[Records to use]

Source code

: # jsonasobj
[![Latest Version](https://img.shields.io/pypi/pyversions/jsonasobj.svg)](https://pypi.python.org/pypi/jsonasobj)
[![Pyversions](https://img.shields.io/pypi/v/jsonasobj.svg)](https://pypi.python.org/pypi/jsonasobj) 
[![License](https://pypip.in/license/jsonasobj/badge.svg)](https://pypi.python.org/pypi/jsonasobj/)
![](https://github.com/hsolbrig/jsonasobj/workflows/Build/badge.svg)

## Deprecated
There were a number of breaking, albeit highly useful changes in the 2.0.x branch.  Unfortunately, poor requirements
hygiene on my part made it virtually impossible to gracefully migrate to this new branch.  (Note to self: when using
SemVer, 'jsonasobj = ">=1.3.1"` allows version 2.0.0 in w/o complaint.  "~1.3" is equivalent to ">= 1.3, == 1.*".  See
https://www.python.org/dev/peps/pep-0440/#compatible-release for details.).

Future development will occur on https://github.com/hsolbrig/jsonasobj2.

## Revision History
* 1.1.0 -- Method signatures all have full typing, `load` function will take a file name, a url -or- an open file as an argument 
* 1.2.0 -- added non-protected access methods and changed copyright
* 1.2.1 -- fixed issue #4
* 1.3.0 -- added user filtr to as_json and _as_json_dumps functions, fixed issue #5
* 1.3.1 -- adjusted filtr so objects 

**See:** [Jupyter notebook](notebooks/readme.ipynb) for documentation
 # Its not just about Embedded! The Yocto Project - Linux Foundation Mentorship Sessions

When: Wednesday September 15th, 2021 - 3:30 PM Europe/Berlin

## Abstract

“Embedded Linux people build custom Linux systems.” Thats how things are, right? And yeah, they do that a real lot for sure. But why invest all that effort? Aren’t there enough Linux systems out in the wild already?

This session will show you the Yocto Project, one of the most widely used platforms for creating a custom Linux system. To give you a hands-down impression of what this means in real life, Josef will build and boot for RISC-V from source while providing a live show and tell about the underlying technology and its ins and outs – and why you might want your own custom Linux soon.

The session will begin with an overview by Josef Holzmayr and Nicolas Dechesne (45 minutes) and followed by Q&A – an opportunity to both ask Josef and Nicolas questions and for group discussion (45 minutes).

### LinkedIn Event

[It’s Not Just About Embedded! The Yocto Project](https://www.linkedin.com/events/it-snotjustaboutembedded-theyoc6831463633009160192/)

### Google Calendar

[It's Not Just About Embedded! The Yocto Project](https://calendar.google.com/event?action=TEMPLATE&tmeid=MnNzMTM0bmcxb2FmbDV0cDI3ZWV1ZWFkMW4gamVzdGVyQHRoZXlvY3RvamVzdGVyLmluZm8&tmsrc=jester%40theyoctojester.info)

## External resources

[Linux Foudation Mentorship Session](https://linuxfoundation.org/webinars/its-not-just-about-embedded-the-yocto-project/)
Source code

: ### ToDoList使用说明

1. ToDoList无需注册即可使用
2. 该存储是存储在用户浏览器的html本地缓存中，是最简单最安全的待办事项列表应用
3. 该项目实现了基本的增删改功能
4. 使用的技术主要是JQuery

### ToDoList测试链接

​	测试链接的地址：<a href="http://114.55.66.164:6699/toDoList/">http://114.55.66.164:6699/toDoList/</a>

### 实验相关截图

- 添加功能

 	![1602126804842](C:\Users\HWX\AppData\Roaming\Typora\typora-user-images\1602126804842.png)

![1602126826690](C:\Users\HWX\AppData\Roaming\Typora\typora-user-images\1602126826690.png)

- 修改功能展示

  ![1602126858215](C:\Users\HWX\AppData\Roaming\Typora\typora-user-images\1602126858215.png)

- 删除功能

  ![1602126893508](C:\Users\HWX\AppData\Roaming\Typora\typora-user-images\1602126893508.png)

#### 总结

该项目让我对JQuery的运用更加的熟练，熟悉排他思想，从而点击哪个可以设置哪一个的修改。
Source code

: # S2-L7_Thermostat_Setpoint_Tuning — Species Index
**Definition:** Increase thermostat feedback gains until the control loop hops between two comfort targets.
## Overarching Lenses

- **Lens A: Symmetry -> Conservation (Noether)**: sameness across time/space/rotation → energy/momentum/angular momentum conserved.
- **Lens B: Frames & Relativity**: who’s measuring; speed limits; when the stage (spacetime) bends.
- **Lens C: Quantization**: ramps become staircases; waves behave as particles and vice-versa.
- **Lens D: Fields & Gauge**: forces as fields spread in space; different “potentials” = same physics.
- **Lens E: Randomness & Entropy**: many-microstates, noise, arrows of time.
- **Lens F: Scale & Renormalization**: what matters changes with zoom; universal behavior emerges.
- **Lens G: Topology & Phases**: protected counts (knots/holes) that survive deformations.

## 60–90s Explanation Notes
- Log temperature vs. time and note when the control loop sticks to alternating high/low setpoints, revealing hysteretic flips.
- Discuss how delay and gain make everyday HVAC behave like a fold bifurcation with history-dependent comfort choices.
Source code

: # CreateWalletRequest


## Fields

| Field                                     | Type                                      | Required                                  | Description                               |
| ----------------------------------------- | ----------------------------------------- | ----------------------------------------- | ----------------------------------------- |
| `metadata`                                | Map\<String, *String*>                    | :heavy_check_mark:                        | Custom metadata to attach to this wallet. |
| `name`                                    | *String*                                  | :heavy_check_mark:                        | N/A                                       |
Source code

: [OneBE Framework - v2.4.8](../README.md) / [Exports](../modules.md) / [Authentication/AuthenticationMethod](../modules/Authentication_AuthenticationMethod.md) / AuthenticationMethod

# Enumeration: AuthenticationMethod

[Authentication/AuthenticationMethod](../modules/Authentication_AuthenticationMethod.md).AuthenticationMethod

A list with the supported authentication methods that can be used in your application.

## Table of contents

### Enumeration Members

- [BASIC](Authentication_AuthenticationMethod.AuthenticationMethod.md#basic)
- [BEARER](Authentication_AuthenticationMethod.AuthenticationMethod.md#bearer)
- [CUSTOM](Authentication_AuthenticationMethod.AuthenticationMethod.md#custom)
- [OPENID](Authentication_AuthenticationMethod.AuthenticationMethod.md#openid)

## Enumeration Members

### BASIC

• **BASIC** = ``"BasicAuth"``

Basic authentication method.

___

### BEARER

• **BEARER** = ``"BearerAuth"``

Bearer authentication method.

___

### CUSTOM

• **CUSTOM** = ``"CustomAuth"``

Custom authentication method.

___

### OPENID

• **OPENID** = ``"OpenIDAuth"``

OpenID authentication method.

[/Records to use]

**Task details**
A word-for-word restatement of every record above is expected.

**Solution below**
Source code

: # jsonasobj
[![Latest Version](https://img.shields.io/pypi/pyversions/jsonasobj.svg)](https://pypi.python.org/pypi/jsonasobj)
[![Pyversions](https://img.shields.io/pypi/v/jsonasobj.svg)](https://pypi.python.org/pypi/jsonasobj) 
[![License](https://pypip.in/license/jsonasobj/badge.svg)](https://pypi.python.org/pypi/jsonasobj/)
![](https://github.com/hsolbrig/jsonasobj/workflows/Build/badge.svg)

## Deprecated
There were a number of breaking, albeit highly useful changes in the 2.0.x branch.  Unfortunately, poor requirements
hygiene on my part made it virtually impossible to gracefully migrate to this new branch.  (Note to self: when using
SemVer, 'jsonasobj = ">=1.3.1"` allows version 2.0.0 in w/o complaint.  "~1.3" is equivalent to ">= 1.3, == 1.*".  See
https://www.python.org/dev/peps/pep-0440/#compatible-release for details.).

Future development will occur on https://github.com/hsolbrig/jsonasobj2.

## Revision History
* 1.1.0 -- Method signatures all have full typing, `load` function will take a file name, a url -or- an open file as an argument 
* 1.2.0 -- added non-protected access methods and changed copyright
* 1.2.1 -- fixed issue #4
* 1.3.0 -- added user filtr to as_json and _as_json_dumps functions, fixed issue #5
* 1.3.1 -- adjusted filtr so objects 

**See:** [Jupyter notebook](notebooks/readme.ipynb) for documentation
 # Its not just about Embedded! The Yocto Project - Linux Foundation Mentorship Sessions

When: Wednesday September 15th, 2021 - 3:30 PM Europe/Berlin

## Abstract

“Embedded Linux people build custom Linux systems.” Thats how things are, right? And yeah, they do that a real lot for sure. But why invest all that effort? Aren’t there enough Linux systems out in the wild already?

This session will show you the Yocto Project, one of the most widely used platforms for creating a custom Linux system. To give you a hands-down impression of what this means in real life, Josef will build and boot for RISC-V from source while providing a live show and tell about the underlying technology and its ins and outs – and why you might want your own custom Linux soon.

The session will begin with an overview by Josef Holzmayr and Nicolas Dechesne (45 minutes) and followed by Q&A – an opportunity to both ask Josef and Nicolas questions and for group discussion (45 minutes).

### LinkedIn Event

[It’s Not Just About Embedded! The Yocto Project](https://www.linkedin.com/events/it-snotjustaboutembedded-theyoc6831463633009160192/)

### Google Calendar

[It's Not Just About Embedded! The Yocto Project](https://calendar.google.com/event?action=TEMPLATE&tmeid=MnNzMTM0bmcxb2FmbDV0cDI3ZWV1ZWFkMW4gamVzdGVyQHRoZXlvY3RvamVzdGVyLmluZm8&tmsrc=jester%40theyoctojester.info)

## External resources

[Linux Foudation Mentorship Session](https://linuxfoundation.org/webinars/its-not-just-about-embedded-the-yocto-project/)
Source code

: ### ToDoList使用说明

1. ToDoList无需注册即可使用
2. 该存储是存储在用户浏览器的html本地缓存中，是最简单最安全的待办事项列表应用
3. 该项目实现了基本的增删改功能
4. 使用的技术主要是JQuery

### ToDoList测试链接

​	测试链接的地址：<a href="http://114.55.66.164:6699/toDoList/">http://114.55.66.164:6699/toDoList/</a>

### 实验相关截图

- 添加功能

 	![1602126804842](C:\Users\HWX\AppData\Roaming\Typora\typora-user-images\1602126804842.png)

![1602126826690](C:\Users\HWX\AppData\Roaming\Typora\typora-user-images\1602126826690.png)

- 修改功能展示

  ![1602126858215](C:\Users\HWX\AppData\Roaming\Typora\typora-user-images\1602126858215.png)

- 删除功能

  ![1602126893508](C:\Users\HWX\AppData\Roaming\Typora\typora-user-images\1602126893508.png)

#### 总结

该项目让我对JQuery的运用更加的熟练，熟悉排他思想，从而点击哪个可以设置哪一个的修改。
Source code

: # S2-L7_Thermostat_Setpoint_Tuning — Species Index
**Definition:** Increase thermostat feedback gains until the control loop hops between two comfort targets.
## Overarching Lenses

- **Lens A: Symmetry -> Conservation (Noether)**: sameness across time/space/rotation → energy/momentum/angular momentum conserved.
- **Lens B: Frames & Relativity**: who’s measuring; speed limits; when the stage (spacetime) bends.
- **Lens C: Quantization**: ramps become staircases; waves behave as particles and vice-versa.
- **Lens D: Fields & Gauge**: forces as fields spread in space; different “potentials” = same physics.
- **Lens E: Randomness & Entropy**: many-microstates, noise, arrows of time.
- **Lens F: Scale & Renormalization**: what matters changes with zoom; universal behavior emerges.
- **Lens G: Topology & Phases**: protected counts (knots/holes) that survive deformations.

## 60–90s Explanation Notes
- Log temperature vs. time and note when the control loop sticks to alternating high/low setpoints, revealing hysteretic flips.
- Discuss how delay and gain make everyday HVAC behave like a fold bifurcation with history-dependent comfort choices.
Source code

: # CreateWalletRequest


## Fields

| Field                                     | Type                                      | Required                                  | Description                               |
| ----------------------------------------- | ----------------------------------------- | ----------------------------------------- | ----------------------------------------- |
| `metadata`                                | Map\<String, *String*>                    | :heavy_check_mark:                        | Custom metadata to attach to this wallet. |
| `name`                                    | *String*                                  | :heavy_check_mark:                        | N/A                                       |
Source code

: [OneBE Framework - v2.4.8](../README.md) / [Exports](../modules.md) / [Authentication/AuthenticationMethod](../modules/Authentication_AuthenticationMethod.md) / AuthenticationMethod

# Enumeration: AuthenticationMethod

[Authentication/AuthenticationMethod](../modules/Authentication_AuthenticationMethod.md).AuthenticationMethod

A list with the supported authentication methods that can be used in your application.

## Table of contents

### Enumeration Members

- [BASIC](Authentication_AuthenticationMethod.AuthenticationMethod.md#basic)
- [BEARER](Authentication_AuthenticationMethod.AuthenticationMethod.md#bearer)
- [CUSTOM](Authentication_AuthenticationMethod.AuthenticationMethod.md#custom)
- [OPENID](Authentication_AuthenticationMethod.AuthenticationMethod.md#openid)

## Enumeration Members

### BASIC

• **BASIC** = ``"BasicAuth"``

Basic authentication method.

___

### BEARER

• **BEARER** = ``"BearerAuth"``

Bearer authentication method.

___

### CUSTOM

• **CUSTOM** = ``"CustomAuth"``

Custom authentication method.

___

### OPENID

• **OPENID** = ``"OpenIDAuth"``

OpenID authentication method.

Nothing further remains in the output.